Once the Django settings are tweaked to your liking, you can run a single
command to fully populate the development webserver with test databases,
toolchains, algorithms and experiments::

  $ ./bin/django install -v1

.. note::

   Concerning databases installed by this command, we only explain the platform
   how to **access** their data. It does not download the raw data for the
   databases that you must procure yourself through the relevant web sites
   (checkout the database pages on the Idiap instance of the BEAT platform for
   details).

.. note::

  If you need to specify your own path to the directories containing the
  databases, you could just create a simple JSON file as follows::

    {
      "atnt/1": "/remote/databases/atnt",
      "banca/2": "/remote/databases/banca"
    }

  Then just use the previous script with the option ``--database-root-file``::

    $ ./bin/django install -v1 --database-root-file=MYFILE.json

  By default, paths to the root of all databases are set to match the Idiap
  Research Institute filesystem organisation.

.. note::

  For every installed database, you'll need to generate their data indices,
  which allows the platform to correctly parallelize algorithms.

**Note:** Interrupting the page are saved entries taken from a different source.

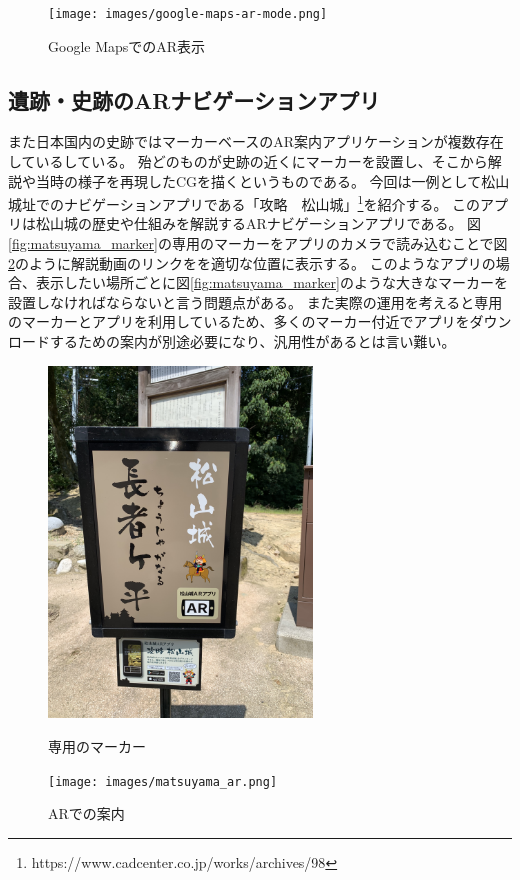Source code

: \begin{figure}[h]
  \begin{center}
      \texttt{[image: images/google-maps-ar-mode.png]}
  \end{center}
  \caption{Google MapsでのAR表示} \label{fig:googleMapAr}
\end{figure}

\subsection{遺跡・史跡のARナビゲーションアプリ}
また日本国内の史跡ではマーカーベースのAR案内アプリケーションが複数存在しているしている。
殆どのものが史跡の近くにマーカーを設置し、そこから解説や当時の様子を再現したCGを描くというものである。
今回は一例として松山城址でのナビゲーションアプリである「攻略　松山城」\footnote{\textsf{https://www.cadcenter.co.jp/works/archives/98}}を紹介する。
このアプリは松山城の歴史や仕組みを解説するARナビゲーションアプリである。
図\ref{fig:matsuyama_marker}の専用のマーカーをアプリのカメラで読み込むことで図\ref{fig:matsuyama_ar}のように解説動画のリンクをを適切な位置に表示する。
このようなアプリの場合、表示したい場所ごとに図\ref{fig:matsuyama_marker}のような大きなマーカーを設置しなければならないと言う問題点がある。
また実際の運用を考えると専用のマーカーとアプリを利用しているため、多くのマーカー付近でアプリをダウンロードするための案内が別途必要になり、汎用性があるとは言い難い。


\begin{figure}[h]
  \begin{minipage}{0.5\hsize}
    \centering
    \includegraphics[width=70mm]{images/matsuyama_marker.jpg}
    \caption{専用のマーカー} \label{fig:matsuyama_marker}
  \end{minipage}
  \begin{minipage}{0.5\hsize}
    \centering
    \texttt{[image: images/matsuyama\_ar.png]}
    \caption{ARでの案内} \label{fig:matsuyama_ar}
  \end{minipage}
\end{figure}


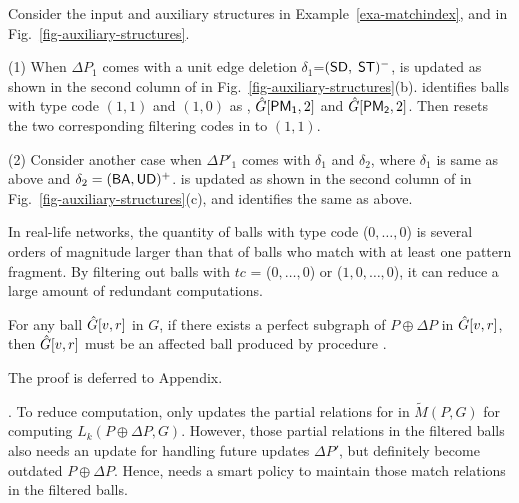 \begin{example}
\label{exa-identifyaffball}
Consider the input and auxiliary structures in Example~\ref{exa-matchindex}, and \bfc in Fig.~\ref{fig-auxiliary-structures}.

\sstab(1) When $\Delta P_1$ comes with a unit edge deletion $\delta_1$=$({\mathsf{SD}},$ ${\mathsf{ST}})^-$,
\bfc is updated as shown in the second column of \bfc in Fig.~\ref{fig-auxiliary-structures}(b).
\identifyaffball identifies balls with type code $(1, 1)$ and $(1, 0)$ as \affballsx,
\ie $\hat{G}{[{\mathsf{PM_1}},2]}$ and $\hat{G}{[{\mathsf{PM_2}},2]}$.
Then \identifyaffball resets the two corresponding filtering codes in \bfc to $(1, 1)$.


\sstab(2) Consider another case when $\Delta P'_1$ comes with $\delta_1$ and $\delta_2$, where $\delta_1$ is same as above and $\delta_2 = ({\mathsf{BA}},{\mathsf{UD}})^+$. \bfc is updated as shown in the second column of \bfc in Fig.~\ref{fig-auxiliary-structures}(c), and \identifyaffball identifies the same \affballsx as above.
\end{example}

In real-life networks, the quantity of balls with type code ($0,\ldots,0$) is several orders of magnitude larger than that of balls who match with at least one pattern fragment. By filtering out balls with \eg $tc$ = ($0,\ldots,0$) or ($1,0,\ldots,0$),
it can reduce a large amount of redundant computations.


\begin{prop}
\label{prop-canaffballs}
For any ball $\hat{G}{[v,r]}$ in $G$, if there exists a perfect subgraph of $P\oplus \Delta P$ in $\hat{G}{[v,r]}$,
then $\hat{G}{[v,r]}$ must be an affected ball produced by procedure \identifyaffball.
\end{prop}

The proof is deferred to Appendix.


. To reduce computation, \incp only updates the partial relations for \affballsx in $\tilde{M}(P,G)$ for computing  $L_k(P\oplus \Delta P, G)$.
However, those partial relations in the filtered balls also needs an update for handling future updates $\Delta P'$, but
definitely become outdated \wrt $P\oplus \Delta P$. 
Hence, \incp needs a smart policy to maintain those match relations in the filtered balls. 


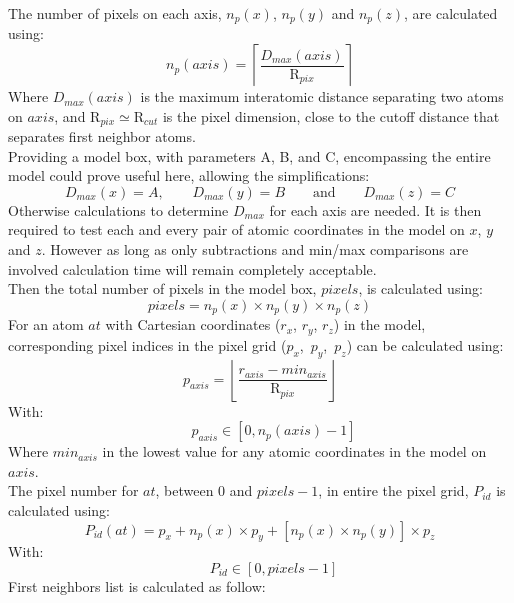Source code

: \documentclass[9pt,tutorial]{livecoms}
\newcommand{\Rc}{\text{R}_{cut}}
\newcommand{\Pc}{\text{R}_{pix}}
\begin{document}
The number of pixels on each axis, $n_{p}(x)$, $n_{p}(y)$ and $n_{p}(z)$, are calculated using:
\begin{equation}
\label{e_npix}
n_{p}(axis) = \left\lceil \frac{D_{max}(axis)}{\Pc} \right\rceil 
\end{equation}
Where $D_{max}(axis)$ is the maximum interatomic distance separating two atoms on $axis$, and $\Pc \simeq \Rc$ is the pixel dimension, close to the cutoff distance that separates first neighbor atoms. \\
Providing a model box, with parameters A, B, and C, encompassing the entire model could prove useful here, allowing the simplifications: 
\begin{equation}
\label{e_dmax}
D_{max}(x) = A,\qquad D_{max}(y) = B\qquad \textrm{and}\qquad D_{max}(z) = C 
\end{equation}
Otherwise calculations to determine $D_{max}$ for each axis are needed. 
It is then required to test each and every pair of atomic coordinates in the model on $x$, $y$ and $z$. 
However as long as only subtractions and min/max comparisons are involved calculation time will remain completely acceptable. \\[0.25cm]
Then the total number of pixels in the model box, $pixels$, is calculated using: 
\begin{equation}
pixels = n_{p}(x) \times n_{p}(y) \times n_{p}(z) 
\end{equation}
For an atom $at$ with Cartesian coordinates ($r_x$, $r_y$, $r_z$) in the model, corresponding pixel indices in the pixel grid ($p_x$,~$p_y$,~$p_z$) can be calculated using:
\begin{equation}
p_{axis} = \left\lfloor \frac{r_{axis} - min_{axis}}{\Pc} \right\rfloor
\end{equation}
With:
\begin{equation}
\qquad p_{axis} \in [0, n_{p}(axis)-1]
\end{equation}
Where $min_{axis}$ in the lowest value for any atomic coordinates in the model on $axis$. \\ 
The pixel number for $at$, between 0 and $pixels-1$, in entire the pixel grid, $P_{id}$ is calculated using:
\begin{equation}
P_{id}(at) = p_{x} + n_{p}(x) \times p_{y} + \left[n_{p}(x) \times n_{p}(y)\right] \times p_{z}
\end{equation}
With:
\begin{equation}
\qquad P_{id} \in [0, pixels-1]
\end{equation}
First neighbors list is calculated as follow:
\end{document}
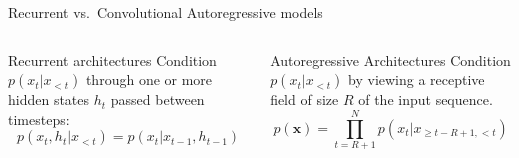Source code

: \documentclass[
  ignorenonframetext,
]{beamer}
\begin{document}
\begin{frame}{Recurrent vs.~Convolutional Autoregressive models}
\protect\hypertarget{recurrent-vs.-convolutional-autoregressive-models}{}
\begin{figure}[t]  
\centering 
  \begin{subfigure}[b]{0.45\linewidth}
  \resizebox{\columnwidth}{!}
    {
    }
  \end{subfigure}
  \hfill
  \begin{subfigure}[b]{0.45\linewidth}
  \resizebox{\columnwidth}{!}
    {
    }
  \end{subfigure}
\end{figure}  

\begin{columns}[T]
\begin{column}{0.48\textwidth}
\begin{block}{Recurrent architectures}
\protect\hypertarget{recurrent-architectures}{}
Condition \(p(x_t|x_{<t})\) through one or more hidden states \(h_t\)
passed between timesteps: \[
p(x_t, h_t | x_{<t}) = p(x_t | x_{t-1}, h_{t-1})
\]
\end{block}
\end{column}

\begin{column}{0.48\textwidth}
\begin{block}{Autoregressive Architectures}
\protect\hypertarget{autoregressive-architectures}{}
Condition \(p(x_t|x_{<t})\) by viewing a receptive field of size \(R\)
of the input sequence. \[
p(\mathbf{x}) = \prod^N_{t=R+1} p(x_t | x_{\geq t-R+1, <t})
\]
\end{block}
\end{column}
\end{columns}
\end{frame}
\end{document}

To do so, for
  every combination of database and version you wish to support, run the
  following command::

    $ ./bin/beat -p prefix db index <name>/<version>

  Replacing the strings ``<name>`` by the name of the database you wish to dump
  the indices for, together with the version in ``<version>``. For example, to
  dump the indices for the AT&T database, version 1, do the following::

    $ ./bin/beat -p prefix db index atnt/1

Once the contributions and users are in place, you're ready to start the test
server::

  $ ./bin/django runserver

At this point, the platform can be accessed by typing the URL
``http://127.0.0.1:8000`` in a web browser on the machine the server is
running.

.. note::

   To use a dedicated database server such as PostgreSQL, it is sufficient
   to configure its Django-like settings in ``beat/web/settings/settings.py``,
   assuming the the database server is operational.


.. _administratorguide-installation-allinone:

All-in-one Platform
===================

The BEAT platform is composed of 3 application types that run in synchrony to
create, store and process your experiments: the web server, the scheduler and
one or more workers. The web server is used by you to create and launch
experiments. The scheduler assigns experiment blocks (actually
:py:class:`beat.web.backend.JobSplit`'s) to run in one of the available
workers, respecting user quotas and worker limitations. The worker runs the
user algorithms installed on each block upon scheduling, notifying the web
server when it's done.

The base software framework and models that allow the 3 applications to run
cooperatively are described in one single place: the Django_ models and the
central database of this package. Effectively, it means this package contains
all information that is required to run the 3 types of applications. The
applications "communicate" between each other using the shared Django_
database, reading and modifying objects as experiments are assigned and
treated. Several deployment scenarios are therefore possible and you must use
the one most suited for your requirements.

In order to start the system, just run::

  $ ./bin/django runserver

Once the Django development web server is up and running, open a browser and
navigate to http://127.0.0.1:8000. Login with an account with administrative
rights and click on the scheduler icon, using the omni-bar, on the top of any
page. Use the "Helper panel" available to launch one-off or repetitive
scheduling and/or worker activities. In this case, both the scheduling and
worker activities run in the context of the web server process.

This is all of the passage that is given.